'''
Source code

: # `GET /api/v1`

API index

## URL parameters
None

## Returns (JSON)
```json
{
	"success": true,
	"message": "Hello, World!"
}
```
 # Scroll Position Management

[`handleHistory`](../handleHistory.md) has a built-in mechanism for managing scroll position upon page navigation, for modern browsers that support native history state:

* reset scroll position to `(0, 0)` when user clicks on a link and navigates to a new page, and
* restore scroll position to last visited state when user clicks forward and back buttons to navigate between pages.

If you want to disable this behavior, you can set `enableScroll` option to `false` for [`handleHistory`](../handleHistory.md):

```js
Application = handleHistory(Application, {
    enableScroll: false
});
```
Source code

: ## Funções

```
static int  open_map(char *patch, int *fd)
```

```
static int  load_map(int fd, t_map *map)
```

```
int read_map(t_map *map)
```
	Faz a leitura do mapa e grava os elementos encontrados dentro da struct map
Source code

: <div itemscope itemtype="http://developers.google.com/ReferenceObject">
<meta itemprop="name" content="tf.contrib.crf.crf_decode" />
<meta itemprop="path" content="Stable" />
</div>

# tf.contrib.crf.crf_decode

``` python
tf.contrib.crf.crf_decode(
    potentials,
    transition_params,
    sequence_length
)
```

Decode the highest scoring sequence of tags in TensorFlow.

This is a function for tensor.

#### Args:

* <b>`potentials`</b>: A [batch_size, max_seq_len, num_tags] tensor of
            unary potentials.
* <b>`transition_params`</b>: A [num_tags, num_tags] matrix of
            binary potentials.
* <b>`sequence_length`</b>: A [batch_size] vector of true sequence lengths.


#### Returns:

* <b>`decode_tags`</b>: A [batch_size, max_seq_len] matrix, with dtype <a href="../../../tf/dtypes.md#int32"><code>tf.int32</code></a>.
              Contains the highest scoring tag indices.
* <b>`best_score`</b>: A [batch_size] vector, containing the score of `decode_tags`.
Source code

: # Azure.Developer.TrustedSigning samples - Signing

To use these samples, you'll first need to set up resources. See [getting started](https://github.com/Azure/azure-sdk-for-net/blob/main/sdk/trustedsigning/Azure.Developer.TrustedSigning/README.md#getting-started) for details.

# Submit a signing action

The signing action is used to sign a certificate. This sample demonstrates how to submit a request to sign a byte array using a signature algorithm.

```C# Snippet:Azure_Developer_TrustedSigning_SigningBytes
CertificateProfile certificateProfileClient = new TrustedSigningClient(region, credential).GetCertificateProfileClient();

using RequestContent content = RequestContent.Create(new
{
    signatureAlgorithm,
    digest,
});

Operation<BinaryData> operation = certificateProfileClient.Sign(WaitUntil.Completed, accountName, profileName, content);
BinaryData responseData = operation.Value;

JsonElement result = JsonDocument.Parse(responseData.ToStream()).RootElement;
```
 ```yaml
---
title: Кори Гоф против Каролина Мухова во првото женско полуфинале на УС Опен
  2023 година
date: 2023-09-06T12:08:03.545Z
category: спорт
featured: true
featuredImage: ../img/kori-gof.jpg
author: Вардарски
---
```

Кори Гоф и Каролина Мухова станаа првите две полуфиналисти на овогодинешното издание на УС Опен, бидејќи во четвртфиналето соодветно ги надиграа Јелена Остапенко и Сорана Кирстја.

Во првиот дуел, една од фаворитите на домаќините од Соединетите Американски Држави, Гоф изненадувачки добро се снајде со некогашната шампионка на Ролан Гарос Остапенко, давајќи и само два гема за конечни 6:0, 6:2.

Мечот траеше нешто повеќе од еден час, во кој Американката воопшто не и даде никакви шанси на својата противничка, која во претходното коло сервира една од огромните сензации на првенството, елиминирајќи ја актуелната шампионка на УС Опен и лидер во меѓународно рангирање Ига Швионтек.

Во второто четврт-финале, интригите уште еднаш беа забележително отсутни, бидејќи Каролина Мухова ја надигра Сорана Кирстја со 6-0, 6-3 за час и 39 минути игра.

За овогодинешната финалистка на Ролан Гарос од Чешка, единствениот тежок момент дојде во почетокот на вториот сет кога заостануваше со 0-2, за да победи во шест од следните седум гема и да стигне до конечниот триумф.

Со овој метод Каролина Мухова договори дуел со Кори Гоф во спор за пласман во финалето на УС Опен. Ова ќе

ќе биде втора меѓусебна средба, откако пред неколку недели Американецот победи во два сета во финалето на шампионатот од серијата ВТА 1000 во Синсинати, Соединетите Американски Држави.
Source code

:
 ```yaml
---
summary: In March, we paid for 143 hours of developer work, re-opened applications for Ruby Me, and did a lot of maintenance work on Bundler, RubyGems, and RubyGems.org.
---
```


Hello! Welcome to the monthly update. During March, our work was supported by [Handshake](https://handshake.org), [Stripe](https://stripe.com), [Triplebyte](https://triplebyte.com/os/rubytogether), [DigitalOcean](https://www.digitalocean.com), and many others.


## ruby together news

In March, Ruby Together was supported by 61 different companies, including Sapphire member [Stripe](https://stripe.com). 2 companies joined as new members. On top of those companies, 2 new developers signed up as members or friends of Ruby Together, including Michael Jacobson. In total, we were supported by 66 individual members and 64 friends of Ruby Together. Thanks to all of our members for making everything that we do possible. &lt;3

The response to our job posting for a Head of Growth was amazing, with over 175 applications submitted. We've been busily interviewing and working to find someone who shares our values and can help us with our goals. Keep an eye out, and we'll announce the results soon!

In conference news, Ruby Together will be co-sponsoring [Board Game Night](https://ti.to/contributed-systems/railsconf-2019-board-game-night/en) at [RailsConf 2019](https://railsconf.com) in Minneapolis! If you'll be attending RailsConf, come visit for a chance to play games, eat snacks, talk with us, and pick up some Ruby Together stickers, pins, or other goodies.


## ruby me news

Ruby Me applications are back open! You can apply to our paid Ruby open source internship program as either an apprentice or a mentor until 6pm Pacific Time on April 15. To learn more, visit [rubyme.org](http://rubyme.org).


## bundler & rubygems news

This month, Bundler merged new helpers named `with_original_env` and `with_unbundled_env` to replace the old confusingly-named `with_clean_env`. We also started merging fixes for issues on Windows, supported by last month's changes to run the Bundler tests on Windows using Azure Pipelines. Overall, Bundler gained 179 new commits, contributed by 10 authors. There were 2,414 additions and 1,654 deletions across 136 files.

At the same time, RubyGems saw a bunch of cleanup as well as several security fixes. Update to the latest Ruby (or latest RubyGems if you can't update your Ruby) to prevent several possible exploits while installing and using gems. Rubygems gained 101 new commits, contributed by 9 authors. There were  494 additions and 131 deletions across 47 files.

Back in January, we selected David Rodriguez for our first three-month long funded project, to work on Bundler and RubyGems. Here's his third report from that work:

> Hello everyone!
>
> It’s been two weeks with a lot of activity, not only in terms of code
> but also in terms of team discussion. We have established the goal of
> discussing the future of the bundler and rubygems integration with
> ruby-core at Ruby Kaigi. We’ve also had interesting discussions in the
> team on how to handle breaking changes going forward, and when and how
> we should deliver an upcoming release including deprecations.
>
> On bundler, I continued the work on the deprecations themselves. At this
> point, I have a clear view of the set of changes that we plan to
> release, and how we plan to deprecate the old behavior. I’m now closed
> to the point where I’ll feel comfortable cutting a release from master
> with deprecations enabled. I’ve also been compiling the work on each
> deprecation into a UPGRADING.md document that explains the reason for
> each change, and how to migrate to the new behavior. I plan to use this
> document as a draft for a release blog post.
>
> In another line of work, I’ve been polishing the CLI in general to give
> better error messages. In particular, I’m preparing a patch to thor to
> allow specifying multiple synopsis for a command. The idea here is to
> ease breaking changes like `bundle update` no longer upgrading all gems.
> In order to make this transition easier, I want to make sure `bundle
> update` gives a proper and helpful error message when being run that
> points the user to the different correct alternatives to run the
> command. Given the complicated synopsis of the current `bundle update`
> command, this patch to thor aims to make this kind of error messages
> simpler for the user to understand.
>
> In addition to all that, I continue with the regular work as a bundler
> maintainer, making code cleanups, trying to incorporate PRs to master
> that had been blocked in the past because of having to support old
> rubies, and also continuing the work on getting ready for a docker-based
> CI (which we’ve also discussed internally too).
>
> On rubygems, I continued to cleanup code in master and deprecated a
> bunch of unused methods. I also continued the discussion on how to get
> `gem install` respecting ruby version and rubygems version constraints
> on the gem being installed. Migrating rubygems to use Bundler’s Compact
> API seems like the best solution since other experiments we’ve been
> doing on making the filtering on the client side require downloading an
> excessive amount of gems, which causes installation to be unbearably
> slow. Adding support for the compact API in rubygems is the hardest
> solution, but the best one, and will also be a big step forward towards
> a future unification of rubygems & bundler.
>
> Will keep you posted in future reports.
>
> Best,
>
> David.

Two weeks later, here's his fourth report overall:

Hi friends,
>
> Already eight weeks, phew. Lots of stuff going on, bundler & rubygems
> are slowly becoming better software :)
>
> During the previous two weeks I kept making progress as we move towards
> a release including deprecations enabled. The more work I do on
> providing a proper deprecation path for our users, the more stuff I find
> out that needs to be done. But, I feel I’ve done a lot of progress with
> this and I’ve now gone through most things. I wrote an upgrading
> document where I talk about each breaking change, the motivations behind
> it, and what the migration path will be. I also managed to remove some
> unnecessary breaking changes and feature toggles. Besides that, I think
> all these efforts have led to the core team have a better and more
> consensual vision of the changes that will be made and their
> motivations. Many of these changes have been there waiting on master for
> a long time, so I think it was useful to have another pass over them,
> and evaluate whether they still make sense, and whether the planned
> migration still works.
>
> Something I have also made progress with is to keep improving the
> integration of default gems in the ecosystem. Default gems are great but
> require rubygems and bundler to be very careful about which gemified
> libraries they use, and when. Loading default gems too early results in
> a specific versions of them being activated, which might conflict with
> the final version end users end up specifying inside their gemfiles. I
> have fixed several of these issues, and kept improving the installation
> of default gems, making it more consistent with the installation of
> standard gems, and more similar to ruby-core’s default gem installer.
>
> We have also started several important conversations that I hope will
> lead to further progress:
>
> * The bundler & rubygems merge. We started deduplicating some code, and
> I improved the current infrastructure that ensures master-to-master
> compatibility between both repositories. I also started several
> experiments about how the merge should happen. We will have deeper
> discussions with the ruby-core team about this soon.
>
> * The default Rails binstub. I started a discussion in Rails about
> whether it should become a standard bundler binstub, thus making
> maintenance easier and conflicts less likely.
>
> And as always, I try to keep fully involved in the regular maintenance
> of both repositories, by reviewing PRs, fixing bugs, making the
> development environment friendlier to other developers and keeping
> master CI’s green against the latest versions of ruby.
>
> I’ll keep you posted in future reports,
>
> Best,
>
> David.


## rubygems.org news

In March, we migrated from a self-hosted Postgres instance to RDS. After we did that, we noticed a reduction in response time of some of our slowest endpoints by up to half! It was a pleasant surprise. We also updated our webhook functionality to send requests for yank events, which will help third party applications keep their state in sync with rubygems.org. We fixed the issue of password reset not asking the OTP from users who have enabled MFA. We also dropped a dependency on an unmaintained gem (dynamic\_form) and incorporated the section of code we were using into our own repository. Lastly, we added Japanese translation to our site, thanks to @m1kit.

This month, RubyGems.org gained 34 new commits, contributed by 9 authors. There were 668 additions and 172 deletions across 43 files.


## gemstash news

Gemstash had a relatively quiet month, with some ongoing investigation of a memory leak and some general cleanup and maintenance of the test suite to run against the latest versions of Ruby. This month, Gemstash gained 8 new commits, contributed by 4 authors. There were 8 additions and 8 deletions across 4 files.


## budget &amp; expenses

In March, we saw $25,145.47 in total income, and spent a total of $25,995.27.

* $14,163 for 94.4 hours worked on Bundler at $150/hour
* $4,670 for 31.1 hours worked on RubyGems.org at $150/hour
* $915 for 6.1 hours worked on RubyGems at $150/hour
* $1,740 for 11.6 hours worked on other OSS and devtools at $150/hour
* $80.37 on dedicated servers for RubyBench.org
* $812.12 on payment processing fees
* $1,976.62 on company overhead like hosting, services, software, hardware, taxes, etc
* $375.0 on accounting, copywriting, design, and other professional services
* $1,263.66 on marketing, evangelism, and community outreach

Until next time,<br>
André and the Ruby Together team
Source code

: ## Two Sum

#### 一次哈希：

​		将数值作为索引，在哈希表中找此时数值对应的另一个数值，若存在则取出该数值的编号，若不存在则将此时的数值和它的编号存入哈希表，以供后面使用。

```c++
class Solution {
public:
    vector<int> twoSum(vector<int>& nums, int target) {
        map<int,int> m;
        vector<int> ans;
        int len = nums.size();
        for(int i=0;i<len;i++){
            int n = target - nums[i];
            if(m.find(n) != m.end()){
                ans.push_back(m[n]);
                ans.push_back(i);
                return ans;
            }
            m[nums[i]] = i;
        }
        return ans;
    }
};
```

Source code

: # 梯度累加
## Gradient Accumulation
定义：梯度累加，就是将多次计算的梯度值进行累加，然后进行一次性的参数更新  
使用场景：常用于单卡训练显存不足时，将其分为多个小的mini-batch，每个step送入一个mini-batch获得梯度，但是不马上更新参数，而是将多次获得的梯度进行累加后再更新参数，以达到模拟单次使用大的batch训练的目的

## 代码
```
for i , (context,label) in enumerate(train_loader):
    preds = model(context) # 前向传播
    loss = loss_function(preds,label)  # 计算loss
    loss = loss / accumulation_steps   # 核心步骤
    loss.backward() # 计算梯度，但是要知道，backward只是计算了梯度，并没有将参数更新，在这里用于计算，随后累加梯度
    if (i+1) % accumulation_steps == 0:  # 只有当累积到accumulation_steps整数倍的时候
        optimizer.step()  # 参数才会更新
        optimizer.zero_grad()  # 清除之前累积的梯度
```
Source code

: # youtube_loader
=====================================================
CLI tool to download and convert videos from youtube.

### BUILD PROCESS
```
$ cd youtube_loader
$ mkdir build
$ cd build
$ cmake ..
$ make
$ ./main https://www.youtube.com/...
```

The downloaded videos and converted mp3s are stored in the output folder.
'''
_INSTRUCTIONS TO FOLLOW_. Look through the listing, and copy each line in which the string "Hello" turns up.

_SOLUTION FOR THIS TASK_.
	"message": "Hello, World!"
Hello! Welcome to the monthly update. During March, our work was supported by [Handshake](https://handshake.org), [Stripe](https://stripe.com), [Triplebyte](https://triplebyte.com/os/rubytogether), [DigitalOcean](https://www.digitalocean.com), and many others.
> Hello everyone!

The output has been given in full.